C57BL/6J male and female mice aged 8–10 weeks were purchased from Janvier Labs (Paris, France) and housed in a temperature-controlled and pathogen-free environment with a 12:12-h light-dark cycle. The pups were generated by crossing female and male mice. P5 mouse pups were anesthetized with isoflurane (5% for induction, 1.5–2.0% for maintenance) in a mixture of air and oxygen (1:1), and the right common carotid artery was cut between double ligatures. After the surgical operation, pups were returned to their dams for 1 h. Later, pups were placed in a chamber perfused with a humidified gas mixture (10% oxygen in nitrogen) at 36°C for 45 min. After hypoxic exposure, the pups were returned to their dams until sacrifice or until weaning at P21. Pups that died or bled profusely during the surgical operation were excluded from study. A total of 12 pups were excluded, and a total of 170 pups were used in all experiments. The pups were arbitrarily assigned to each group stratified by sex. Pups for behavior tests were assigned to normal, vehicle-treated HI, and AAT-treated HI groups, and pups for other experiments were assigned to vehicle-treated HI and AAT-treated HI groups. The sample size was calculated based on experiences in our previous studies (Li et al., 2019; Rodriguez et al., 2020). Mice were maintained in the Laboratory for Experimental Biomedicine of Gothenburg University, and all of the experiments were performed in accordance with Swedish national guidelines established by the Swedish Board of Agriculture (SJVFS 2019: 9) and were approved by the Gothenburg Animal Ethics Committee (2200/2019).

The powdered AAT (Sigma, Cat# 9041-92-3) was dissolved in saline at 1 mg to 20 μl for the stock solution and then diluted five times in saline for the working solution. We performed a comparison between intranasal and intraperitoneal administration of AAT treatment and found that the concentration of AAT in the brain tissue was higher after intraperitoneal administration compared to intranasal administration (Supplementary Figure 1). Thus, AAT was administered intraperitoneally in our study.
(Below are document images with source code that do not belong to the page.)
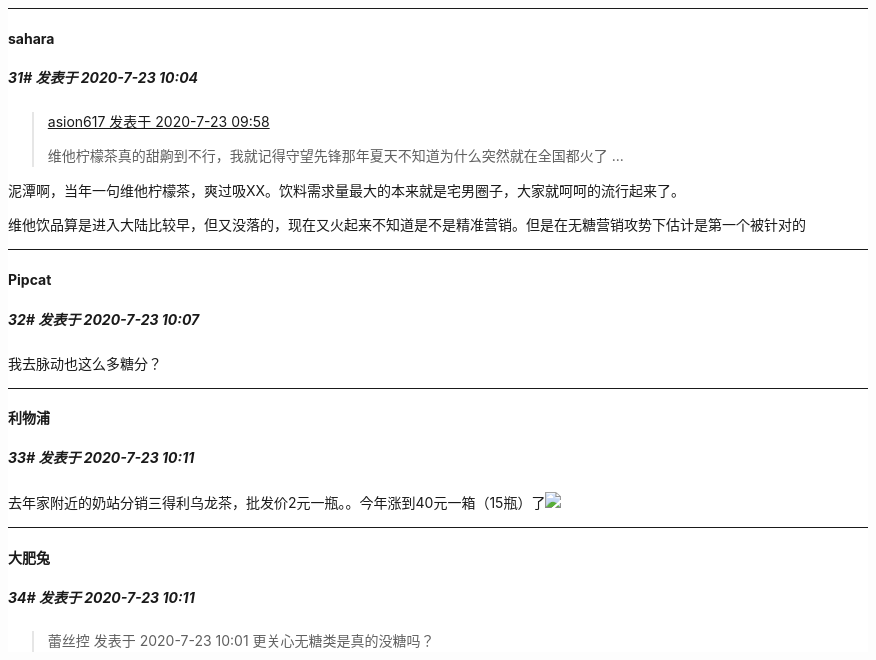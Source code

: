 





*****

####  sahara  
##### 31#       发表于 2020-7-23 10:04



<blockquote><a href="httphttps://bbs.saraba1st.com/2b/forum.php?mod=redirect&amp;goto=findpost&amp;pid=48191043&amp;ptid=1950683" target="_blank">asion617 发表于 2020-7-23 09:58</a>

维他柠檬茶真的甜齁到不行，我就记得守望先锋那年夏天不知道为什么突然就在全国都火了 ...</blockquote>
泥潭啊，当年一句维他柠檬茶，爽过吸XX。饮料需求量最大的本来就是宅男圈子，大家就呵呵的流行起来了。


维他饮品算是进入大陆比较早，但又没落的，现在又火起来不知道是不是精准营销。但是在无糖营销攻势下估计是第一个被针对的







*****

####  Pipcat  
##### 32#       发表于 2020-7-23 10:07




我去脉动也这么多糖分？







*****

####  利物浦  
##### 33#       发表于 2020-7-23 10:11




去年家附近的奶站分销三得利乌龙茶，批发价2元一瓶。。今年涨到40元一箱（15瓶）了<img src="https://static.saraba1st.com/image/smiley/face2017/117.png" referrerpolicy="no-referrer">







*****

####  大肥兔  
##### 34#       发表于 2020-7-23 10:11



<blockquote>蕾丝控 发表于 2020-7-23 10:01
更关心无糖类是真的没糖吗？
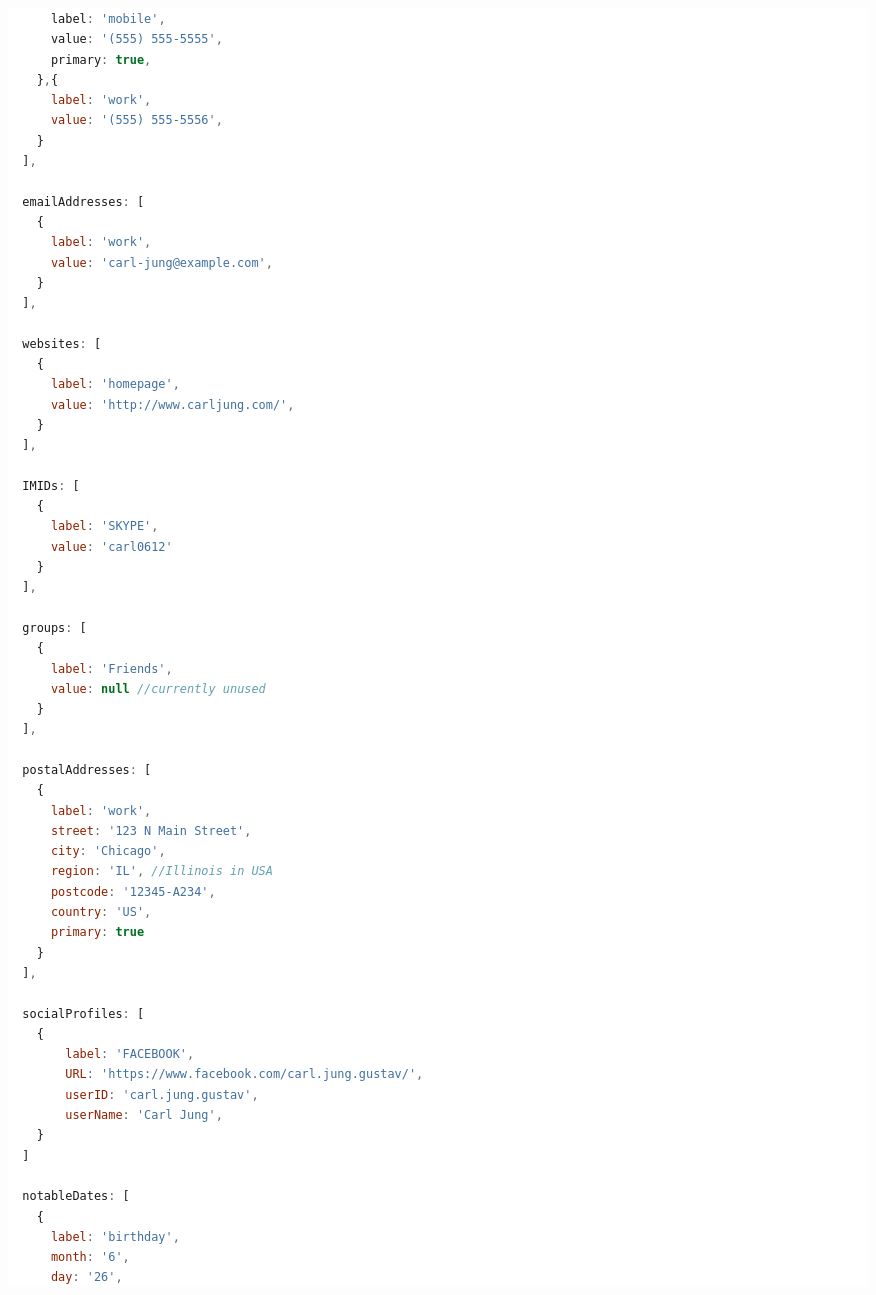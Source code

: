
 ```js
      label: 'mobile',
      value: '(555) 555-5555',
      primary: true,
    },{
      label: 'work',
      value: '(555) 555-5556',
    }
  ],

  emailAddresses: [
    {
      label: 'work',
      value: 'carl-jung@example.com',
    }
  ],

  websites: [
    {
      label: 'homepage',
      value: 'http://www.carljung.com/',
    }
  ],
  
  IMIDs: [
    {
      label: 'SKYPE',
      value: 'carl0612'
    }
  ],
  
  groups: [
  	{
      label: 'Friends',
      value: null //currently unused
  	}
  ],

  postalAddresses: [
    {
      label: 'work',
      street: '123 N Main Street',
      city: 'Chicago',
      region: 'IL', //Illinois in USA
      postcode: '12345-A234',
      country: 'US',
      primary: true
    }
  ],

  socialProfiles: [
    {
    	label: 'FACEBOOK',
    	URL: 'https://www.facebook.com/carl.jung.gustav/',
    	userID: 'carl.jung.gustav',
    	userName: 'Carl Jung',
    }
  ]

  notableDates: [
    {
      label: 'birthday',
      month: '6',
      day: '26',
```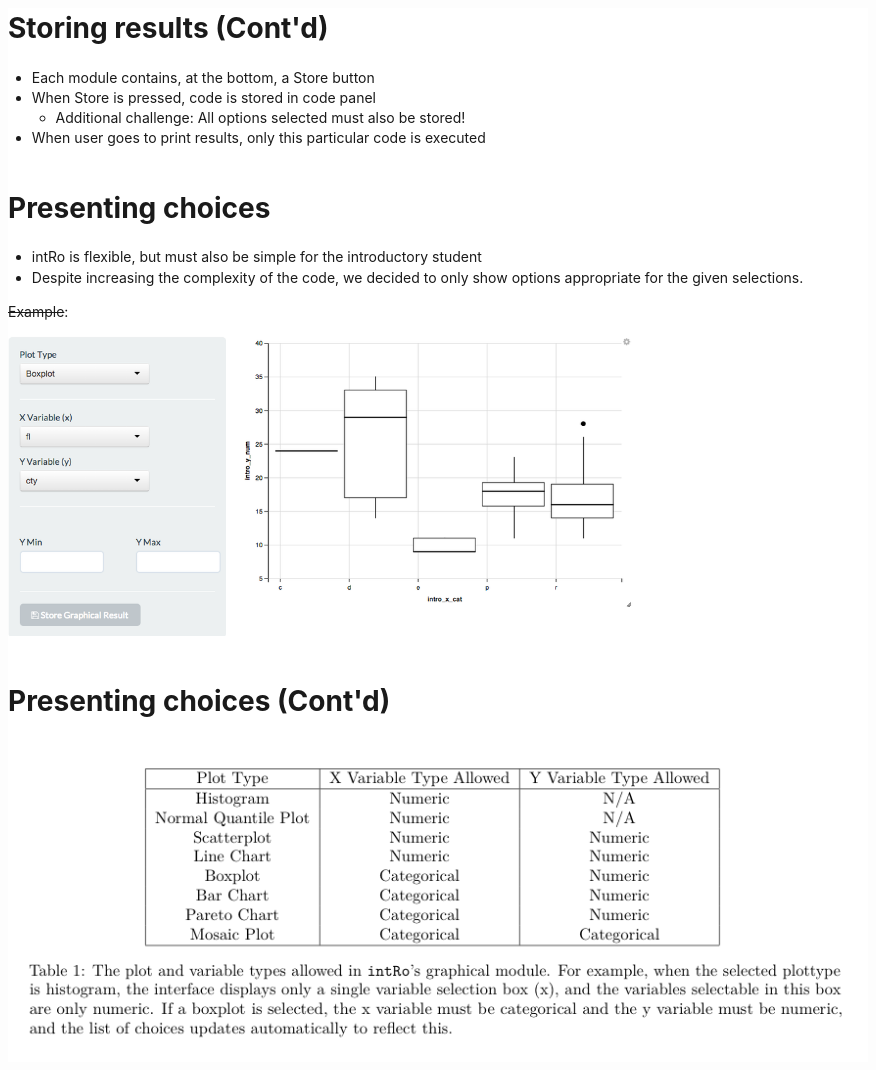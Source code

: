 Storing results (Cont'd)
========================================================
* Each module contains, at the bottom, a Store button
* When Store is pressed, code is stored in code panel
    * Additional challenge: All options selected must also be stored!
* When user goes to print results, only this particular code is executed

Presenting choices
========================================================
* intRo is flexible, but must also be simple for the introductory student
* Despite increasing the complexity of the code, we decided to only show options appropriate for the given selections.

~~Example~~:

<img src="images/graphical.png" height="300">

Presenting choices (Cont'd)
========================================================
<img src="images/graphical_table.png">
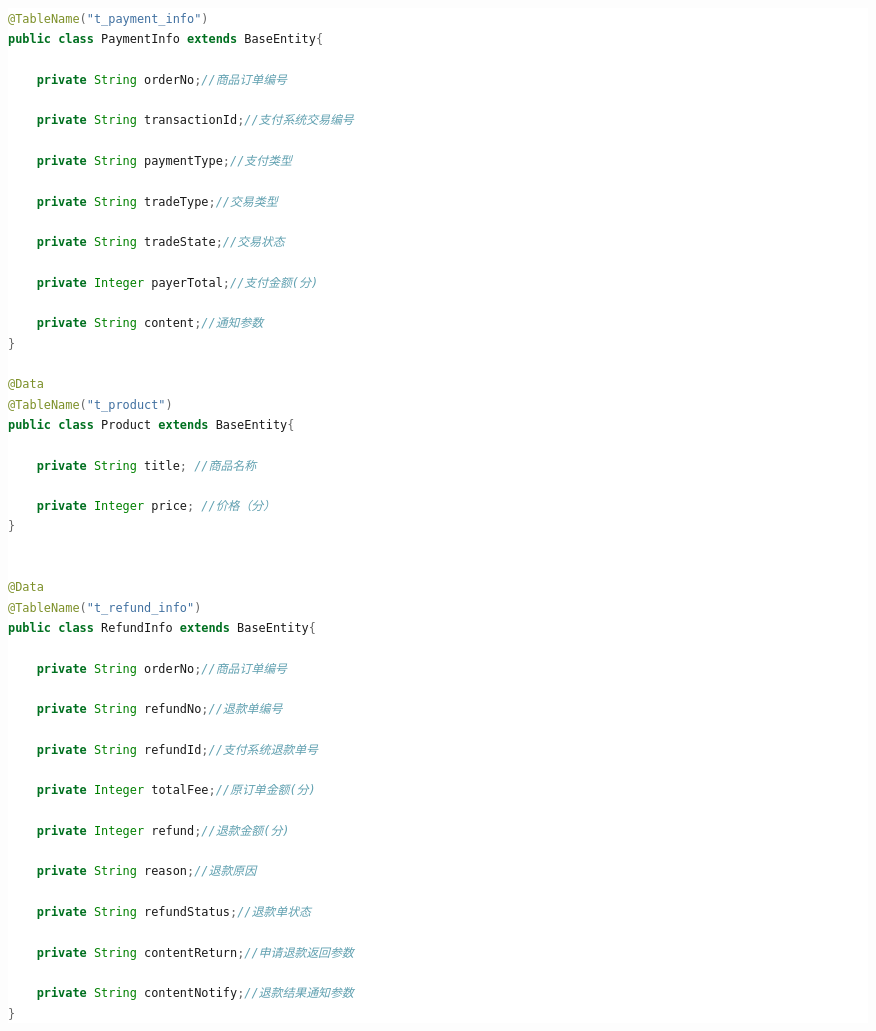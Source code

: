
 ```java
@TableName("t_payment_info")
public class PaymentInfo extends BaseEntity{

    private String orderNo;//商品订单编号

    private String transactionId;//支付系统交易编号

    private String paymentType;//支付类型

    private String tradeType;//交易类型

    private String tradeState;//交易状态

    private Integer payerTotal;//支付金额(分)

    private String content;//通知参数
}

@Data
@TableName("t_product")
public class Product extends BaseEntity{

    private String title; //商品名称

    private Integer price; //价格（分）
}


@Data
@TableName("t_refund_info")
public class RefundInfo extends BaseEntity{

    private String orderNo;//商品订单编号

    private String refundNo;//退款单编号

    private String refundId;//支付系统退款单号

    private Integer totalFee;//原订单金额(分)

    private Integer refund;//退款金额(分)

    private String reason;//退款原因

    private String refundStatus;//退款单状态

    private String contentReturn;//申请退款返回参数

    private String contentNotify;//退款结果通知参数
}

```
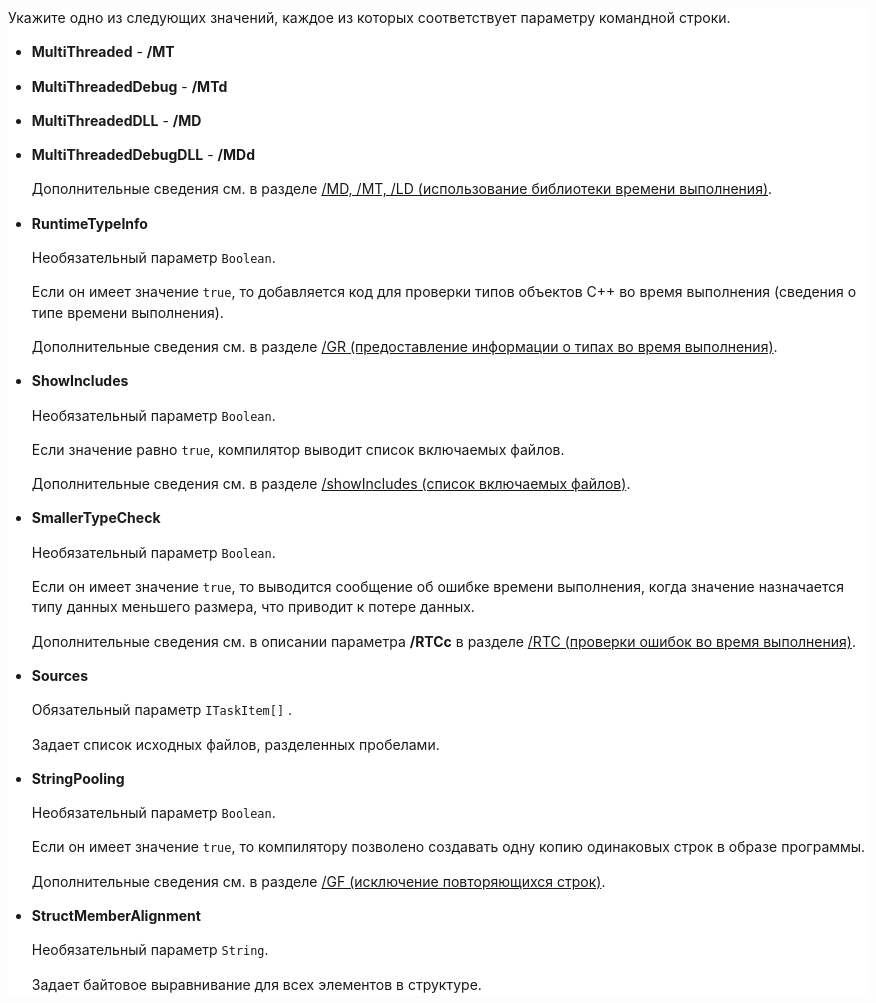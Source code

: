    Укажите одно из следующих значений, каждое из которых соответствует параметру командной строки.

  - **MultiThreaded** -  **/MT**

  - **MultiThreadedDebug** -  **/MTd**

  - **MultiThreadedDLL** -  **/MD**

  - **MultiThreadedDebugDLL** -  **/MDd**

    Дополнительные сведения см. в разделе [/MD, /MT, /LD (использование библиотеки времени выполнения)](/cpp/build/reference/md-mt-ld-use-run-time-library).

- **RuntimeTypeInfo**

   Необязательный параметр `Boolean`.

   Если он имеет значение `true`, то добавляется код для проверки типов объектов C++ во время выполнения (сведения о типе времени выполнения).

   Дополнительные сведения см. в разделе [/GR (предоставление информации о типах во время выполнения)](/cpp/build/reference/gr-enable-run-time-type-information).

- **ShowIncludes**

   Необязательный параметр `Boolean`.

   Если значение равно `true`, компилятор выводит список включаемых файлов.

   Дополнительные сведения см. в разделе [/showIncludes (список включаемых файлов)](/cpp/build/reference/showincludes-list-include-files).

- **SmallerTypeCheck**

   Необязательный параметр `Boolean`.

   Если он имеет значение `true`, то выводится сообщение об ошибке времени выполнения, когда значение назначается типу данных меньшего размера, что приводит к потере данных.

   Дополнительные сведения см. в описании параметра **/RTCc** в разделе [/RTC (проверки ошибок во время выполнения)](/cpp/build/reference/rtc-run-time-error-checks).

- **Sources**

   Обязательный параметр `ITaskItem[]` .

   Задает список исходных файлов, разделенных пробелами.

- **StringPooling**

   Необязательный параметр `Boolean`.

   Если он имеет значение `true`, то компилятору позволено создавать одну копию одинаковых строк в образе программы.

   Дополнительные сведения см. в разделе [/GF (исключение повторяющихся строк)](/cpp/build/reference/gf-eliminate-duplicate-strings).

- **StructMemberAlignment**

   Необязательный параметр `String`.

   Задает байтовое выравнивание для всех элементов в структуре.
The treatment dose of AAT was chosen based on previous research found in the literature (Janciauskiene et al., 2011; Toldo et al., 2011, 2016; Lewis, 2012; Moldthan et al., 2014; Mauro et al., 2017) and our preliminary experiments. AAT treatment (50 mg/kg) was given twice, with the first dose being given immediately after HI at P5 and the second dose given 72 h later at P8. Vehicle control pups received the same volume of saline intraperitoneally. The whole experimental procedure is illustrated in Figure 1.

Pups were deeply anesthetized with an overdose of sodium pentobarbital and perfused intracardially with PBS. The mouse brains were fixed in 5% buffered formaldehyde (Histofix; Histolab, Gothenburg, Sweden) at 4°C overnight. After dehydration with graded ethanol and xylene, brain samples were paraffin-embedded and cut into 5 μm coronal sections. Brain sections were deparaffinized in xylene and rehydrated in ethanol. Antigen retrieval was performed by boiling sections in sodium citrate buffer, and nonspecific binding was blocked with 4% donkey serum in PBS. The primary antibodies were mouse anti-microtubule-associated protein 2 (MAP2; 1:1,000 dilution, clone HM-2, Sigma, M4403), mouse anti-myelin basic protein (MBP; 1:500 dilution, clone SMI94, BioLegend, 836504), rabbit anti-cleaved caspase-3 (1:200 dilution, ASP175, Cell Signaling Technology, Beverly, Cat# 9661), goat anti-albumin (1:6,000 dilution, Abcam, Cambridge, UK, Cat# ab19194), and rat anti-galectin-3 (1:200 dilution, Invitrogen, Carlsbad, CA, USA, Cat# 14-5301-82). After primary antibody incubation, the appropriate biotinylated secondary antibodies (1:200 dilutions; all from Vector Laboratories, Burlingame, CA, USA) were added for 60 min at room temperature. After blocking endogenous peroxidase activity with 3% H₂O₂, sections were visualized with Vectastain ABC Elite (Vector Laboratories) and 0.5 mg/ml 3,3’-diaminobenzidine enhanced with ammonium nickel sulfate, β-D glucose, ammonium chloride, and β-glucose oxidase.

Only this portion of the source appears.